Intercession (Pokrovsky) Monastery

Address:
Suzdal, Pokrovskaya st., 76
GPS:
56.42934062, 40.43746337
Phones:
+7 (49231) 2-06-09
Website:
spokrovmon.ru

The Intercession (Pokrovsky) Monastery was founded in 1364, but from this initial period, practically nothing was preserved. All that has come down to our days, mainly refers to the first half of the 16th century and a later period, and is associated with dramatic events in the life of the Grand Duke's family – the Moscow prince Basil III. He decided on an unheard violation of church rules – a divorce with his first wife Solomoniya Saburova, who after twenty years of marriage never gave birth to children. She came from an old boyar family of Moscow. During the 1508-1518 Basil III richly equiped the Suzdal Intercession monastery, while seeking a divorce from the church and looking for a future new wife – Pole Elena Glinskaya. In 1625 Solomoniya Saburova was forcibly tonsured into a nun (under the name of Sofia) and exiled to the Intercession Monastery.     
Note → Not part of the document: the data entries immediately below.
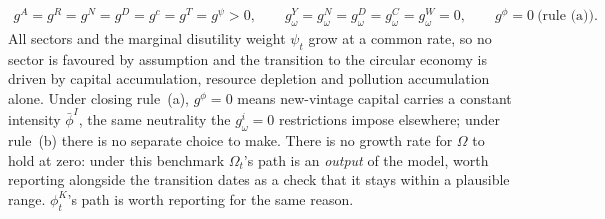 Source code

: \begin{align}
g^A=g^R=g^N=g^D=g^c=g^T=g^\psi>0,
\qquad
g^Y_\omega=g^N_\omega=g^D_\omega=g^C_\omega=g^W_\omega=0,
\qquad
g^\phi=0\ \text{(rule~(a))}.
\label{eq:aq:benchmark}
\end{align}
All sectors and the marginal disutility weight $\psi_t$ grow at a common rate, so no sector is favoured by assumption and the transition to the circular economy is driven by capital accumulation, resource depletion and pollution accumulation alone. Under closing rule~(a), $g^\phi=0$ means new-vintage capital carries a constant intensity $\bar\phi^I$, the same neutrality the $g^i_\omega=0$ restrictions impose elsewhere; under rule~(b) there is no separate choice to make. There is no growth rate for $\Omega$ to hold at zero: under this benchmark $\Omega_t$'s path is an \emph{output} of the model, worth reporting alongside the transition dates as a check that it stays within a plausible range. $\phi^K_t$'s path is worth reporting for the same reason.

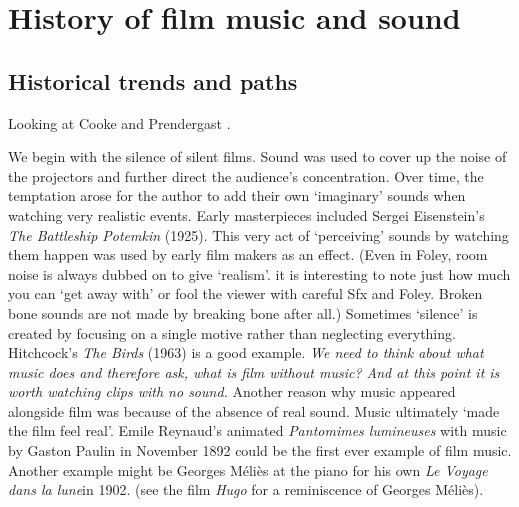 
\chapter{History of film music and sound}
\label{history}

\section{Historical trends and paths}
Looking at Cooke \citeyearpar{cooke2008history} and Prendergast \citeyearpar{prendergast1992film}.

We  begin with the silence of silent films. Sound was used to cover up the noise of the projectors and further direct the audience's concentration. Over time, the temptation arose for the author to add their own `imaginary' sounds when watching very realistic events. Early masterpieces included Sergei Eisenstein's \textit{The Battleship Potemkin} (1925). 
This very act of `perceiving' sounds by watching them happen was used by early film makers as an effect. (Even in Foley, room noise is always dubbed on to give `realism'. it is interesting to note just how much you can `get away with' or fool the viewer with careful Sfx and Foley. Broken bone sounds are not made by breaking bone after all.)
Sometimes `silence' is created by focusing on a single motive rather than neglecting everything. Hitchcock's \textit{The Birds} (1963) is a good example. \textit{We need to think about what music does and therefore ask, what is film without music? And at this point it is worth watching clips with no sound.} Another reason why music appeared alongside film was because of the absence of real sound. Music ultimately `made the film feel real'. Emile Reynaud's animated \textit{Pantomimes lumineuses} with music by Gaston Paulin in November 1892 could be the first ever example of film music. Another example might be Georges M\'eli\`es at the piano for his own \textit{Le Voyage dans la lune}in 1902. (see the film \textit{Hugo} for a reminiscence of Georges M\'eli\`es). 

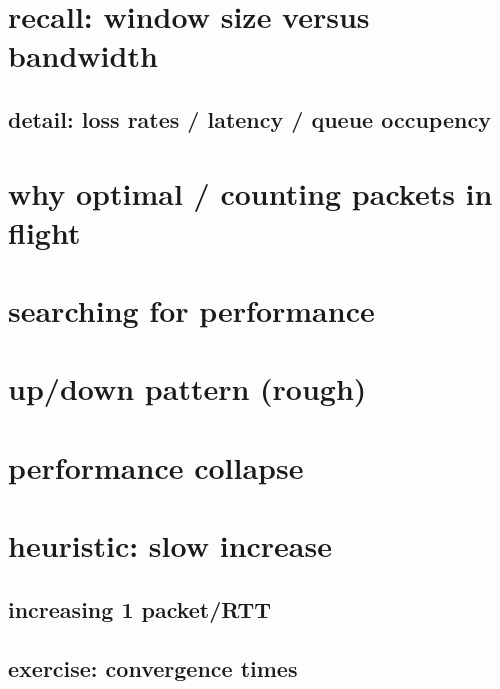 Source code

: 
\section{recall: window size versus bandwidth}


\subsection{detail: loss rates / latency / queue occupency}
\section{why optimal / counting packets in flight}


\section{searching for performance}


\section{up/down pattern (rough)}


\section{performance collapse}


\section{heuristic: slow increase}


\subsection{increasing 1 packet/RTT}

\subsection{exercise: convergence times}

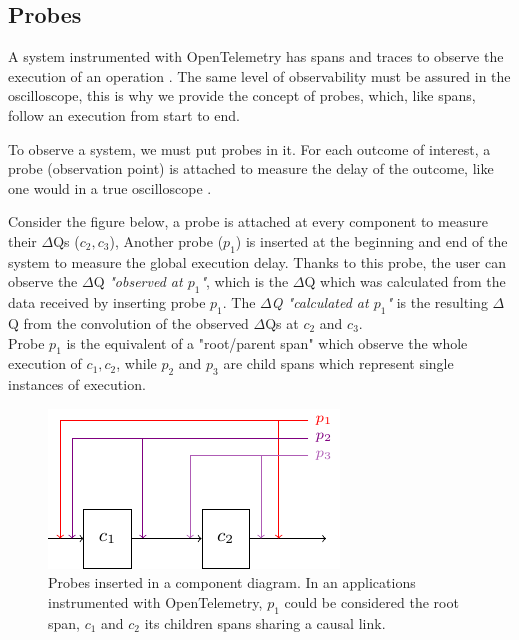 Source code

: \subsection{Probes}

A system instrumented with OpenTelemetry has spans and traces to observe the execution of an operation \cite{otel-t}. The same level of observability must be assured in the oscilloscope, this is why we provide the concept of probes, which, like spans, follow an execution from start to end.

To observe a system, we must put probes in it. For each outcome of interest, a probe (observation point) is attached to measure the delay of the outcome, like one would in a true oscilloscope \cite{post}.

Consider the figure below, a probe is attached at every component to measure their $\Delta$Qs ($c_2, c_3$),  Another probe ($p_1$) is inserted at the beginning and end of the system to measure the global execution delay. Thanks to this probe, the user can observe the $\Delta$Q \textit{"observed at $p_1$"}, which is the $\Delta$Q which was calculated from the data received by inserting probe $p_1$. The \textit{$\Delta$Q "calculated at $p_1$"} is the resulting $\Delta$Q from the convolution of the observed $\Delta$Qs at $c_2$ and $c_3$. \\
Probe $p_1$ is the equivalent of a "root/parent span" which observe the whole execution of $c_1, c_2$, while $p_2$ and $p_3$ are child spans which represent single instances of execution.

    \begin{figure}[H]
        \begin{center}
            \includegraphics[scale=1.8]{tikz/probes.pdf}
        \end{center}
        \caption{Probes inserted in a component diagram. In an applications instrumented with OpenTelemetry, $p_1$ could be considered the root span, $c_1$ and $c_2$ its children spans sharing a causal link.}
        \label{fig:probes}
    \end{figure}



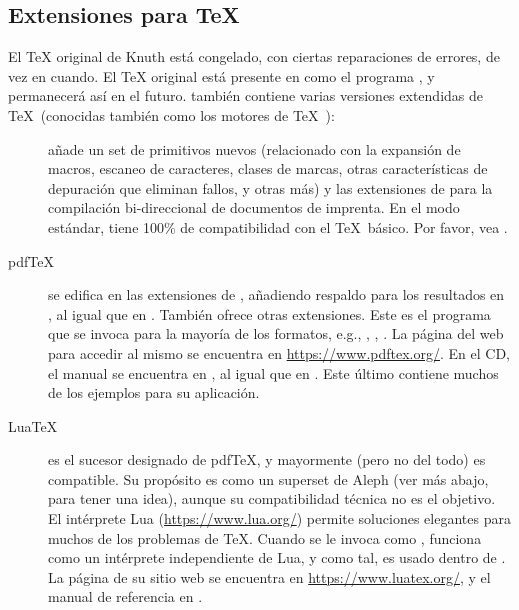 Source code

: \documentclass{article}
\begin{document}
\subsection{Extensiones para \protect\TeX}
\label{sec:tex-extensions}

El \TeX{} original de Knuth está congelado, con ciertas reparaciones
de errores, de vez en cuando. El \TeX{} original está presente en \TL{} como el
programa , y permanecerá así en el futuro. \TL{} también contiene
varias versiones extendidas de \TeX\ (conocidas también como los motores de
\TeX\ ):

\begin{description}

\item [\eTeX] añade un set de primitivos nuevos
\label{text:etex} (relacionado con la expansión de macros, escaneo de
caracteres, clases de marcas, otras características de depuración que
eliminan fallos, y otras más) y las extensiones de \TeXXeT{} para la
compilación bi-direccional de documentos de imprenta. En el modo
estándar, \eTeX{} tiene 100\% de compatibilidad con el \TeX\
básico.
Por favor, vea .

\item [pdf\TeX] se edifica en las extensiones de \eTeX{}, añadiendo
	respaldo para los resultados en \acro{PDF}, al igual que en
	\dvi{}. También ofrece otras extensiones. Este es el programa
	que se invoca para la mayoría de los formatos, e.g.,
	, , . La página del web
	para accedir al mismo se encuentra en
	\url{https://www.pdftex.org/}. En el CD, el manual se encuentra
	en , al igual
	que en
	.
	Este último contiene muchos de los ejemplos para su
	aplicación.

\item [Lua\TeX] es el sucesor designado de pdf\TeX, y mayormente (pero
	no del todo) es compatible. Su propósito es como un superset
	de Aleph (ver más abajo, para tener una idea), aunque su
	compatibilidad técnica no es el objetivo. El intérprete Lua
	(\url{https://www.lua.org/}) permite soluciones elegantes para
	muchos de los problemas de \TeX{}. Cuando se le invoca como
	, funciona como un intérprete independiente
	de Lua, y como tal, es usado dentro de \TL{}. La página de su
	sitio web se encuentra en \url{https://www.luatex.org/}, y el
	manual de referencia en
	.


\end{description}
\end{document}
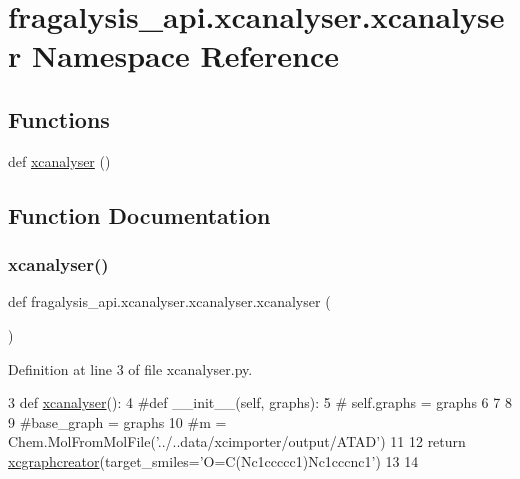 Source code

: \hypertarget{namespacefragalysis__api_1_1xcanalyser_1_1xcanalyser}{}\section{fragalysis\+\_\+api.\+xcanalyser.\+xcanalyser Namespace Reference}
\label{namespacefragalysis__api_1_1xcanalyser_1_1xcanalyser}
\subsection*{Functions}
\begin{DoxyCompactItemize}
\item 
def \hyperlink{namespacefragalysis__api_1_1xcanalyser_1_1xcanalyser_adfbf08eea9d2b8bad903f4291a557ac6}{xcanalyser} ()
\end{DoxyCompactItemize}


\subsection{Function Documentation}
\mbox{\label{namespacefragalysis__api_1_1xcanalyser_1_1xcanalyser_adfbf08eea9d2b8bad903f4291a557ac6}} 
\subsubsection{\texorpdfstring{xcanalyser()}{xcanalyser()}}
{\footnotesize\ttfamily def fragalysis\+\_\+api.\+xcanalyser.\+xcanalyser.\+xcanalyser (\begin{DoxyParamCaption}{ }\end{DoxyParamCaption})}



Definition at line 3 of file xcanalyser.\+py.


\begin{DoxyCode}
3 \textcolor{keyword}{def }\hyperlink{namespacefragalysis__api_1_1xcanalyser_1_1xcanalyser_adfbf08eea9d2b8bad903f4291a557ac6}{xcanalyser}():
4     \textcolor{comment}{#def \_\_init\_\_(self, graphs):        }
5     \textcolor{comment}{#    self.graphs = graphs}
6         
7     
8 
9     \textcolor{comment}{#base\_graph = graphs}
10     \textcolor{comment}{#m = Chem.MolFromMolFile('../..data/xcimporter/output/ATAD')}
11 
12     \textcolor{keywordflow}{return} \hyperlink{namespacefragalysis__api_1_1xcanalyser_1_1graphcreator_a028827844f85500b1fab4ff79cc7718c}{xcgraphcreator}(target\_smiles=\textcolor{stringliteral}{'O=C(Nc1ccccc1)Nc1cccnc1'})
13 
14 
\end{DoxyCode}
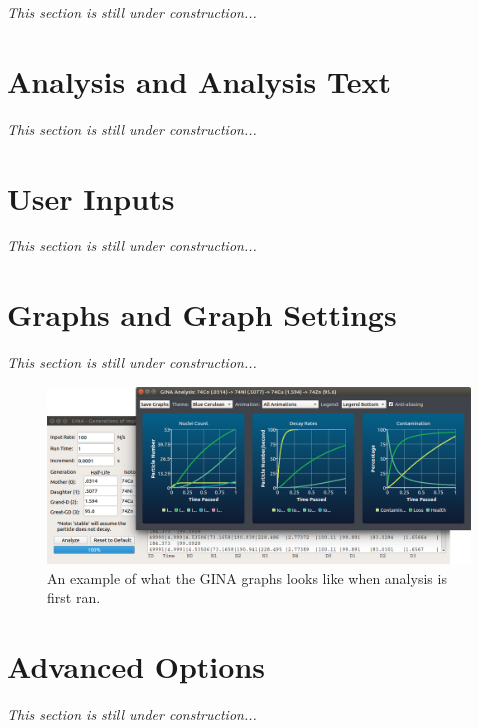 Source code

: \textit{This section is still under construction...}

\section{Analysis and Analysis Text}

\textit{This section is still under construction...}

\section{User Inputs}

\textit{This section is still under construction...}

\section{Graphs and Graph Settings}

\textit{This section is still under construction...}

\begin{figure}[h!]
	\includegraphics[scale =0.475]{./Images/GINAexample.png}
	\caption{An example of what the GINA graphs looks like when analysis is first ran.}
	\label{fig:graphs}
\end{figure}

\section{Advanced Options}

\textit{This section is still under construction...}
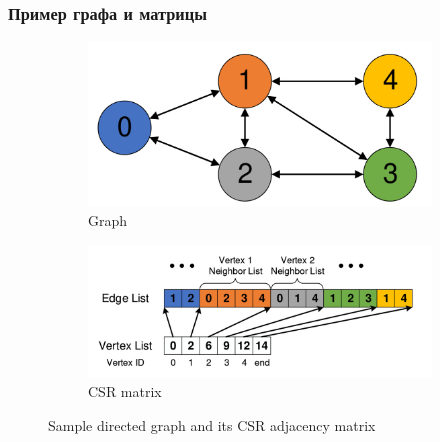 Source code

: \documentclass[xcolor=table,english]{beamer}
\begin{document}
\begin{frame}[fragile] \frametitle{Пример графа и матрицы}
    \begin{minipage}[m]{1.0\linewidth}
        \begin{figure}
            \centering
            \begin{subfigure}[b]{0.47\textwidth}
                \includegraphics[width=\textwidth]{figures/graph.png}
                \caption{Graph}
            \end{subfigure}
            \hfill
            \begin{subfigure}[b]{0.47\textwidth}
                \includegraphics[width=\textwidth]{figures/csr_matrix.png}
                \caption{CSR matrix}
            \end{subfigure}
            \caption{Sample directed graph and its CSR adjacency matrix}
        \end{figure}
    \end{minipage}\hfill
\end{frame}
\end{document}

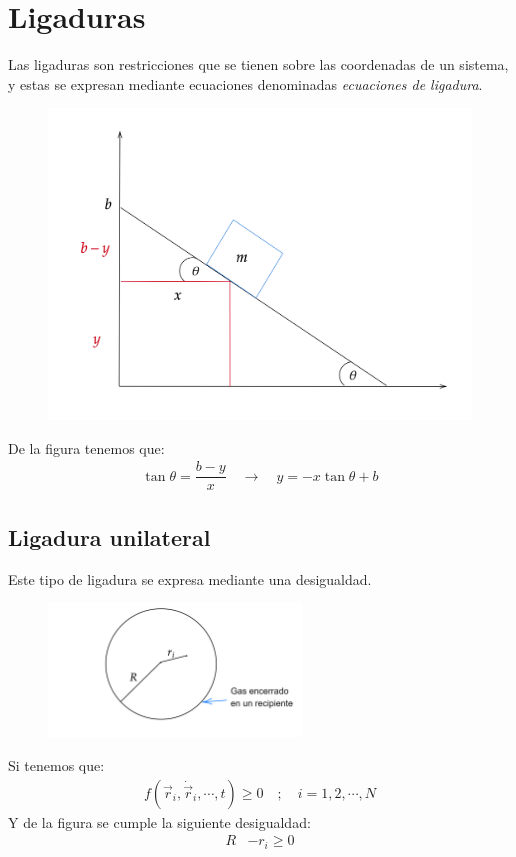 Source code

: \documentclass[../main]{subfiles}
\begin{document}
\section{Ligaduras}

Las ligaduras son restricciones que se tienen sobre las coordenadas de un sistema, y estas se expresan mediante ecuaciones denominadas \textit{ecuaciones de ligadura}.

    \begin{figure}[ht]
        \centering
        \includegraphics[scale=0.1]{../assets/images/lig1.png}
        \label{fig:fig2}
    \end{figure}
    De la figura tenemos que:
    \begin{align}
        \tan{\theta}=\dfrac{b-y}{x} \quad \rightarrow \quad y=-x \tan{\theta}+b \label{eq40}
    \end{align}
\subsection*{Ligadura unilateral} 
Este tipo de ligadura se expresa mediante una desigualdad.

    \begin{figure}[ht]
        \centering
        \includegraphics[width=0.6\textwidth]{../assets/images/lig2.png}
        \label{fig:fig3}
    \end{figure}
    Si tenemos que: 
    \begin{align}
        f(\vec{r}_i, \dot{\vec{r}}_i, \cdots, t) \geq 0 \quad ; \quad i=1,2,\cdots,N 
    \end{align}
    Y de la figura se cumple la siguiente desigualdad:
    \begin{align}
        R&-r_i \geq 0
    \end{align}
\end{document}
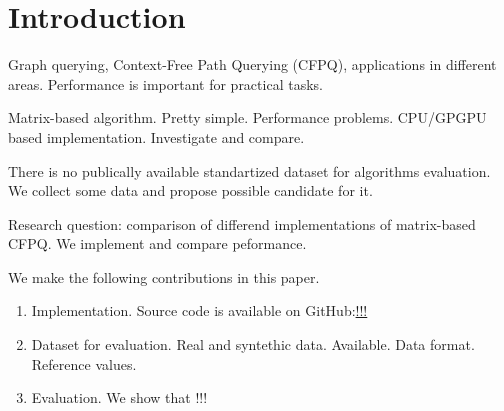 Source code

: \section{Introduction}

Graph querying, Context-Free Path Querying (CFPQ), applications in different areas.
Performance is important for practical tasks.

Matrix-based algorithm.
Pretty simple.
Performance problems.
CPU/GPGPU based implementation.
Investigate and compare.

There is no publically available standartized dataset for algorithms evaluation.
We collect some data and propose possible candidate for it. 

Research question: comparison of differend implementations of matrix-based CFPQ.
We implement and compare peformance.

We make the following contributions in this paper.

\begin{enumerate}
\item Implementation. Source code is available on GitHub:\url{!!!}
\item Dataset for evaluation. Real and syntethic data. Available. Data format. Reference values.
\item Evaluation. We show that !!!
\end{enumerate}
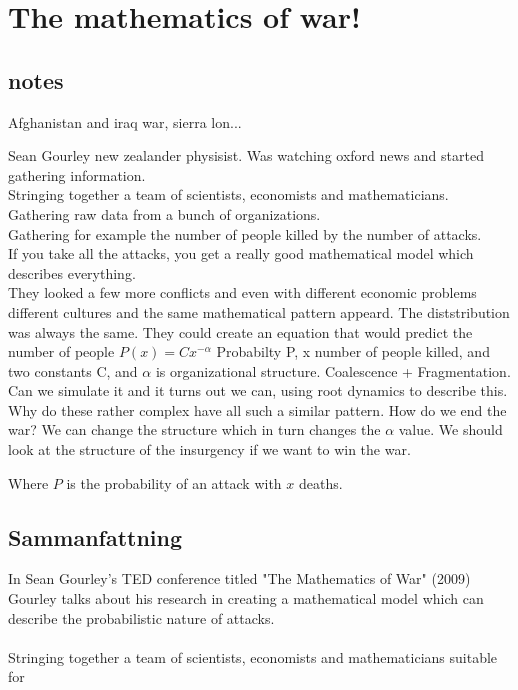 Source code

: \chapter{The mathematics of war!}
\section{notes}
Afghanistan and iraq war, sierra lon...

Sean Gourley new zealander physisist.
Was watching oxford news and started gathering information.\\ 
Stringing together a team of scientists, economists and mathematicians. \\
Gathering raw data from a bunch of organizations.\\
Gathering for example the number of people killed by the number of attacks.\\
If you take all the attacks, you get a really good mathematical model which describes everything. \\
They looked a few more conflicts and even with different economic problems different cultures and the same mathematical pattern appeard. The diststribution was always the same.
They could create an equation that would predict the number of people $P(x)=Cx^{-\alpha}$ Probabilty P, x number of people killed, and two constants C, and $\alpha$ is organizational structure. Coalescence + Fragmentation. Can we simulate it and it turns out we can, using root dynamics to describe this.
Why do these rather complex have all such a similar pattern.
How do we end the war?
We can change the structure which in turn changes the $\alpha$ value. We should look at the structure of the insurgency if we want to win the war.         

Where $P$ is the probability of an attack with $x$ deaths.
\section{Sammanfattning}
In Sean Gourley's TED conference titled "The Mathematics of War" (2009) Gourley talks about his research in creating a mathematical model which can describe the probabilistic nature of attacks.\\\\
Stringing together a team of scientists, economists and mathematicians suitable for   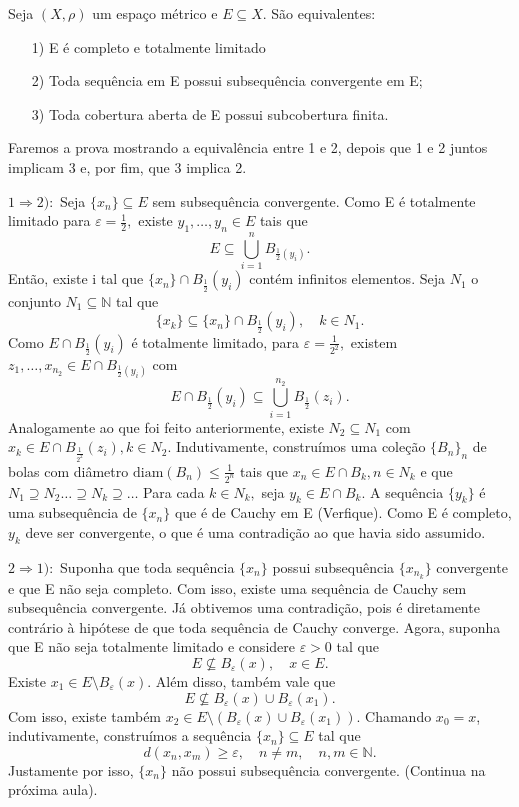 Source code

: \documentclass[metric_notes.tex]{subfiles}
\begin{document}
\begin{theorem*}
	Seja \((X, \rho )\) um espaço métrico e \(E\subseteq{X}.\) São equivalentes:
	\begin{itemize}
		\item[1)]E é completo e totalmente limitado
		\item[2)] Toda sequência em E possui subsequência convergente em E;
		\item[3)] Toda cobertura aberta de E possui subcobertura finita.
	\end{itemize}
\end{theorem*}
\begin{proof*}
	Faremos a prova mostrando a equivalência entre 1 e 2, depois que 1 e 2 juntos implicam 3 e, por fim, que 3 implica 2.

	\(1 \Rightarrow 2):\) Seja \(\{x_{n}\}\subseteq{E}\) sem subsequência convergente. Como E é totalmente limitado para \(\varepsilon = \frac{1}{2},\) existe
	\(y_{1}, \dotsc, y_{n}\in E\) tais que
	\[
		E\subseteq{\bigcup_{i=1}^{n}{B_{\frac{1}{2}(y_{i})}}}.
	\]
	Então, existe i tal que \(\{x_{n}\}\cap B_{\frac{1}{2}}(y_{i})\) contém infinitos elementos. Seja \(N_{1}\) o conjunto \(N_{1}\subseteq{\mathbb{N}}\) tal que
	\[
		\{x_{k}\}\subseteq{\{x_{n}\}\cap B_{\frac{1}{2}}(y_{i}),}\quad k\in N_{1}.
	\]
	Como \(E\cap B_{\frac{1}{2}}(y_{i})\) é totalmente limitado, para \(\varepsilon = \frac{1}{2^{2}},\) existem \(z_{1}, \dotsc, x_{n_{2}}\in E\cap B_{\frac{1}{2}(y_{i})}\)
	com
	\[
		E\cap B_{\frac{1}{2}}(y_{i})\subseteq{\bigcup_{i=1}^{n_{2}}{B_{\frac{1}{2}}(z_{i})}}.
	\]
	Analogamente ao que foi feito anteriormente, existe \(N_{2}\subseteq{N_{1}}\) com \(x_{k}\in E\cap B_{\frac{1}{2^{2}}}(z_{i}), k \in N_{2}\). Indutivamente, construímos uma coleção
	\(\{B_{n}\}_{n}\) de bolas com diâmetro \(\mathrm{diam}(B_{n})\leq \frac{1}{2^{n}}\) tais que \(x_{n}\in E\cap B_{k}, n\in N_{k}\) e que \(N_{1}\supseteq{N_{2}}\dotsc \supseteq{N_{k}}\supseteq{\dotsc}\)
	Para cada \(k\in N_{k},\) seja \(y_{k}\in E\cap B_{k}.\) A sequência \(\{y_{k}\}\) é uma subsequência de \(\{x_{n}\}\) que é de Cauchy em E (Verfique). Como E é completo,
	\(y_{k}\) deve ser convergente, o que é uma contradição ao que havia sido assumido.

	\(2 \Rightarrow 1):\) Suponha que toda sequência \(\{x_{n}\}\) possui subsequência \(\{x_{n_{k}}\}\) convergente e que E não seja completo. Com isso, existe uma
	sequência de Cauchy sem subsequência convergente. Já obtivemos uma contradição, pois é diretamente contrário à hipótese de que toda sequência de Cauchy converge. Agora, suponha que E
	não seja totalmente limitado e considere \(\varepsilon >0\) tal que
	\[
		E\not\subseteq{B_{\varepsilon }(x)}, \quad x\in E.
	\]
	Existe \(x_{1}\in E\setminus{B_{\varepsilon }(x)}\). Além disso, também vale que
	\[
		E\not\subseteq{B_{\varepsilon }(x)\cup B_{\varepsilon }(x_{1})}.
	\]
	Com isso, existe também \(x_{2}\in E\setminus{(B_{\varepsilon }(x)\cup B_{\varepsilon }(x_{1}))}\). Chamando
	\(x_{0} = x\), indutivamente, construímos a sequência \(\{x_{n}\}\subseteq{E}\) tal que
	\[
		d(x_{n}, x_{m})\geq \varepsilon, \quad n\neq m,\quad n, m\in \mathbb{N}.
	\]
	Justamente por isso, \(\{x_{n}\}\) não possui subsequência convergente. (Continua na próxima aula).
\end{proof*}
\end{document}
Since then, the Intercession Monastery has become a place of exile for the disgraced tsarinas and women of noble boyar families. Among its nuns and elders – the daughter and niece of Ivan III, the wife of Prince Vladimir Staritsky – Eupraxia, the wife of Tsarevich Ivan – Evdokia, one of the wives of Ivan the Terrible – Anna Vasilchikova. The last crown princess of the monastery was Evdokia Lopukhina, the wife of Peter I, accused of plotting against the tsar. Here, many aristocratic spiritual prisoners ended their lives. In the monastery were found the burials of representatives of families of Nagies, Gorbaties, Shuiskies and others (more than 20 eminent nuns). In 1934, in the tomb of the Intercession Cathedral, under a small white stone slab (without an inscription), the director of the Suzdal Museum  A.D. Varganov had uncovered a children's burial. In the wooden deck, "remnants of semi-decayed silk fabric without bone remains" were found. This burial began to be connected with the rumors that were going on in the 16th century, about the birth at the monastery, allegedly, of Solomoniya's son George, whom she gave to the upbringing to faithful people, having arranged a fictitious burial. In 1650 Solomoniya Saburova was recognized as a saint (Sofia of Suzdal), her tomb, "exuding miracles", attracted pilgrims and enriched the monastery treasury. The monastery received the richest deposits and new landed estates with thousands of serfs. It was visited repeatedly by royalty.

The main temple of the monastery and at the same time a tomb for noble nuns was the Intercession (Pokrovsky) Cathedral. It is a majestic three-domed temple in the design of which the decorations of the white-stone Nativity Cathedral of the Suzdal Kremlin were used (arched-columnar belt, lush portals that are clearly visible through the open arcade of the gallery). The interior decoration of the temple was very ascetic: the floor was paved with black ceramic tiles, the walls were not painted. But the magnificent icons and artistic sewing made the interior exquisite.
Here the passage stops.